The driving idea was to learn how individual CISOs perform compared with one another, what CISOs actually do all day, and how their work is organized and executed.

"The coolest thing was that CISOs were so eager to find out what we were going to find out," says Gary McGraw, vice president of security technology at Synopsys. Most CISOs stay within their organizations and lack data to measure performance. This study aimed to collect data that would help CISOs learn where they stand and how they can improve.

There is no "universal blueprint" for the CISO but there are common factors researchers used as a basis for comparison among CISOs they interviewed. These included workforce (organization structure, management, staff), governance (metrics, budget, projects), and controls (framework, vulnerability management, vendors). The three domains helped organize results.

Based on the data collected, researchers identified four groups of CISOs. These include:

  • Tribe 1: Security as an Enabler
  • Tribe 2: Security as Technology
  • Tribe 3: Security as Compliance
  • Tribe 4: Security as a Cost Center

"The tribe is an assignment that's not just for an individual," McGraw notes. "It applies both to the CISO and the firm they're in." A CISO's tribe is determined by 18 "discriminators," or factors used to tease CISOs apart. These include "CISO-board relations" and "program management."

What's your tribe?

Tribe 1 is, in a sense, "the goal tribe," says McGraw. "The board understands security, the firm as a whole knows security is important. Every business unit is aligned properly with security, because security is part of the way the firm does business."

In these firms, the CISO is the highest-level executive under the CEO. Security is business-centric; every division thinks about computer security and security is part of everybody's job. The enterprise focus and CISO role as a senior executive set this group apart, McGraw says.

Tribe 2, which treats security as technology, is similar in the sense they have advanced security practices. "These are firms that have moved well past compliance," McGraw explains. "The firms in tribe 2 have great CISOs and are doing a great job with security."

However, CISOs in tribe 2 lack the "senior executive gravitas" of CISOs in tribe 1. "They're senior people, they have a lot of power and influence, but they're not the alpha in the room," he says. In a software firm or another tech-focused company, tier 2 CISOs don't need to aspire to move up because the business is already focused on tech and they don't need the executive pull.

Tribe 3 CISOs struggle because they're often strong leaders who know how to get things done - but their companies prioritize compliance above all else. McGraw says this often happens if a business has a data breach or gets in legal trouble.
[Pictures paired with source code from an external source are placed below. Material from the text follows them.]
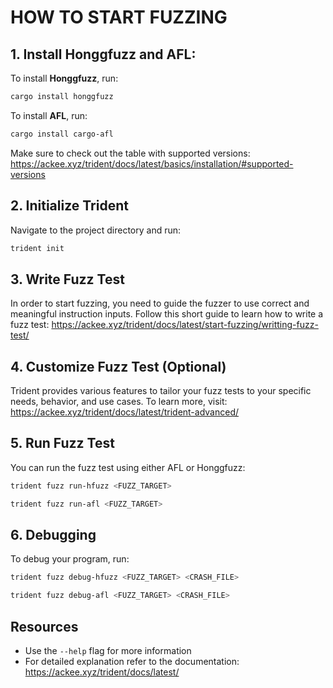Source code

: 

# HOW TO START FUZZING

## 1. Install Honggfuzz and AFL:

To install **Honggfuzz**, run:

```bash
cargo install honggfuzz
```

To install **AFL**, run:

```bash
cargo install cargo-afl
```

Make sure to check out the table with supported versions: https://ackee.xyz/trident/docs/latest/basics/installation/#supported-versions

## 2. Initialize **Trident**

Navigate to the project directory and run:

```bash
trident init
```

## 3. Write Fuzz Test

In order to start fuzzing, you need to guide the fuzzer to use correct and meaningful instruction inputs. Follow this short guide to learn how to write a fuzz test: https://ackee.xyz/trident/docs/latest/start-fuzzing/writting-fuzz-test/

## 4. Customize Fuzz Test (Optional)

Trident provides various features to tailor your fuzz tests to your specific needs, behavior, and use cases. To learn more, visit: https://ackee.xyz/trident/docs/latest/trident-advanced/

## 5. Run Fuzz Test

You can run the fuzz test using either AFL or Honggfuzz:

```bash
trident fuzz run-hfuzz <FUZZ_TARGET>
```

```bash
trident fuzz run-afl <FUZZ_TARGET>
```

## 6. Debugging

To debug your program, run:

```bash
trident fuzz debug-hfuzz <FUZZ_TARGET> <CRASH_FILE>
```

```bash
trident fuzz debug-afl <FUZZ_TARGET> <CRASH_FILE>
```

## Resources

- Use the `--help` flag for more information
- For detailed explanation refer to the documentation: https://ackee.xyz/trident/docs/latest/
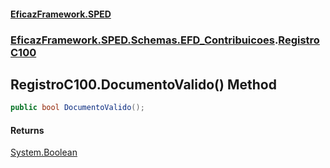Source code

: #### [EficazFramework.SPED](EficazFrameworkSPED.md 'EficazFramework SPED')
### [EficazFramework.SPED.Schemas.EFD_Contribuicoes](EficazFramework.SPED.Schemas.EFD_Contribuicoes.md 'EficazFramework.SPED.Schemas.EFD_Contribuicoes').[RegistroC100](EficazFramework.SPED.Schemas.EFD_Contribuicoes/RegistroC100.md 'EficazFramework.SPED.Schemas.EFD_Contribuicoes.RegistroC100')

## RegistroC100.DocumentoValido() Method

```csharp
public bool DocumentoValido();
```

#### Returns
[System.Boolean](https://docs.microsoft.com/en-us/dotnet/api/System.Boolean 'System.Boolean')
Further, historical underinvestment in cybersecurity means these firms continue to underinvest despite compliance requirements.

"Often compliance is the goal and they can't get their firm to move past that goal," he explains. "Compliance is a bare minimum; it's a low bar. You have to get over that bar, for sure."
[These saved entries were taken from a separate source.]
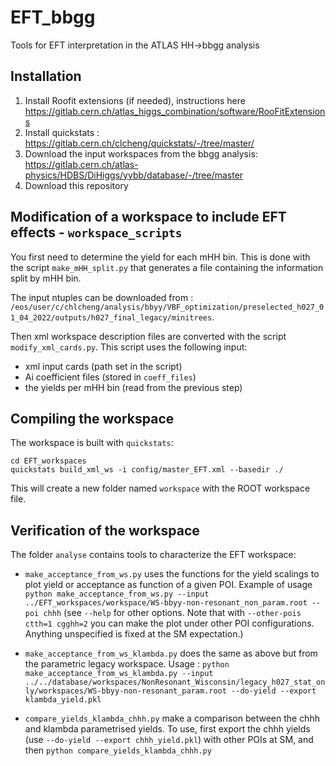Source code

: # EFT_bbgg
Tools for EFT interpretation in the ATLAS HH->bbgg analysis

## Installation
1. Install Roofit extensions (if needed), instructions here https://gitlab.cern.ch/atlas_higgs_combination/software/RooFitExtensions
2. Install quickstats : https://gitlab.cern.ch/clcheng/quickstats/-/tree/master/
3. Download the input workspaces from the bbgg analysis: https://gitlab.cern.ch/atlas-physics/HDBS/DiHiggs/yybb/database/-/tree/master
4. Download this repository


## Modification of a workspace to include EFT effects - ``workspace_scripts``

You first need to determine the yield for each mHH bin. This is done with the script ``make_mHH_split.py`` that generates a file containing the information split by mHH bin.

The input ntuples can be downloaded from : ``/eos/user/c/chlcheng/analysis/bbyy/VBF_optimization/preselected_h027_01_04_2022/outputs/h027_final_legacy/minitrees``.

Then xml workspace description files are converted with the script ``modify_xml_cards.py``. This script uses the following input:

- xml input cards (path set in the script)
- Ai coefficient files (stored in ``coeff_files``)
- the yields per mHH bin (read from the previous step)


## Compiling the workspace

The workspace is built with ``quickstats``: 
```
cd EFT_workspaces
quickstats build_xml_ws -i config/master_EFT.xml --basedir ./
```

This will create a new folder named ``workspace`` with the ROOT workspace file.


## Verification of the workspace

The folder ``analyse`` contains tools to characterize the EFT workspace:

- ``make_acceptance_from_ws.py`` uses the functions for the yield scalings to plot yield or acceptance as function of a given POI. Example of usage ``python make_acceptance_from_ws.py --input ../EFT_workspaces/workspace/WS-bbyy-non-resonant_non_param.root --poi chhh`` (see ``--help`` for other options. Note that with ``--other-pois ctth=1 cgghh=2`` you can make the plot under other POI configurations. Anything unspecified is fixed at the SM expectation.)

- ``make_acceptance_from_ws_klambda.py`` does the same as above but from the parametric legacy workspace. Usage : ``python make_acceptance_from_ws_klambda.py --input ../../database/workspaces/NonResonant_Wisconsin/legacy_h027_stat_only/workspaces/WS-bbyy-non-resonant_param.root --do-yield --export klambda_yield.pkl``

- ``compare_yields_klambda_chhh.py`` make a comparison between the chhh and klambda parametrised yields. To use, first export the chhh yields (use ``--do-yield --export chhh_yield.pkl``)  with other POIs at SM, and then ``python compare_yields_klambda_chhh.py``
Tribe 4 CISOs "are often overwhelmed and under-resourced," McGraw says. "They don't really create budgets, and sometimes they don't request budgets. They just get given budgets."

These are often middle-management professionals who are not called CISOs but perhaps "director of IT security" or a similar title. Their firms are relatively new to cybersecurity and haven't yet begun to prioritize it. McGraw anticipates tribe 4 is the largest group overall, taking all businesses outside this study into consideration.

Improving the CISO's Stance

Knowing your tribe can help change your tribe, a process that requires a shift in business strategy and leadership. The CISO Project report emphasizes the importance of identifying and managing risk, developing and retaining the right talent, and establishing middle management to serve as a gateway from entry-level security roles up to the C-Suite.

Troy Hunt, information security author and instructor at Pluralsight, explains how CISOs can create a security-focused culture within the enterprise. "The objectives of security are often not consistent with the objectives of the business and development teams," he says. Many people want to know how they can make security concepts more pervasive.

One of his recommendations is to help different departments on the same page. If a business has separate security and development teams, there's often tension between the two.

"I've seen a lot of trouble with security and dev teams just getting along and speaking the same language," Hunt says. "There's often a lot of friction when developers think the security team is there to get in their way and stop things from getting done."

Skill development is another key component, he says, echoing the CISO Project report. Hunt recommends finding and focusing on "security champions," or people who are particularly motivated to learn more about security. Find this talent and send them to workshops and conferences, he says, then have them come back and teach other people.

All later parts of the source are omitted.